Rangkuman Peristiwa (3 Berita Utama)

  1. Sastra Lisan Mon Papua: Festival ini menjadi viral karena menampilkan kembali tradisi sastra lisan masyarakat Papua (Mon atau cerita rakyat) dalam format modern.
  2. Panggung Terbuka Inspiratif: Acara diselenggarakan di lapangan terbuka, menarik perhatian masyarakat umum dan pelajar, menumbuhkan minat pada literasi lisan.
  3. Keterlibatan Budayawan Timur: Festival ini didukung oleh budayawan dari Maluku dan Papua, membahas sinergi sastra lisan di kedua wilayah yang memiliki kemiripan sejarah dan budaya kepulauan.
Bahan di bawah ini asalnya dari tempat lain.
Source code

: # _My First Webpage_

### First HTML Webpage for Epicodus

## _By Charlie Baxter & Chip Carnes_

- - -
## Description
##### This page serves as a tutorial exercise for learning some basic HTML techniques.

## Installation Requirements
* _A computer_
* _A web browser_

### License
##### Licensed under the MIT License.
5W+1H (Analisis Jurnalistik)

Elemen Keterangan
What (Apa) Festival dan storytelling sastra lisan (cerita rakyat/mitos lokal) dari Maluku dan Papua.
Who (Siapa) Storyteller tradisional, seniman muda, dan akademisi antropologi dari Universitas Cenderawasih.
When (Kapan) Malam hari, 11 November 2025.
Where (Di mana) Taman Imbi, Kota Jayapura, Papua.
Why (Mengapa) Melestarikan sastra lisan yang terancam punah dan menggunakan cerita rakyat sebagai basis pendidikan karakter.
How (Bagaimana) Pertunjukan dikemas dengan tarian, musik tifa, dan pencahayaan yang dramatis, membuat audiens terhanyut.

Tujuan dan Manfaat Kegiatan Sastra

  • Tujuan: Mendokumentasikan dan mempopulerkan kekayaan sastra lisan Maluku dan Papua sebagai warisan budaya nasional.
  • Manfaat:
    • Menciptakan ruang bagi generasi tua untuk mewariskan cerita dan kearifan lokal secara langsung kepada anak muda.
    • Menyediakan konten budaya yang dapat digunakan dalam materi pendidikan dasar dan menengah.
    • Memperkuat identitas dan harga diri masyarakat melalui pengakuan terhadap narasi lokal mereka.

Karya Sastra yang Ditampilkan (Kutipan Cerita Lisan: Nyalakan Obor Papua)

“Dahulu kala, langit sangatlah dekat dengan bumi. Kami bisa memetik bintang seperti memetik buah matoa. Namun manusia serakah, mereka berteriak terlalu keras, dan langit marah lalu naik. Kini, kami harus menyalakan obor di hati, bukan lagi di tangan. Obor itu adalah cerita, obor itu adalah Mon. Jika cerita hilang, gelaplah seluruh Papua.”

Semoga peristiwa sastra diatas dapat melepaskan dahaga akan bahasa nan indah menawan, dan menceriakan hidup yang lebih kaya makna.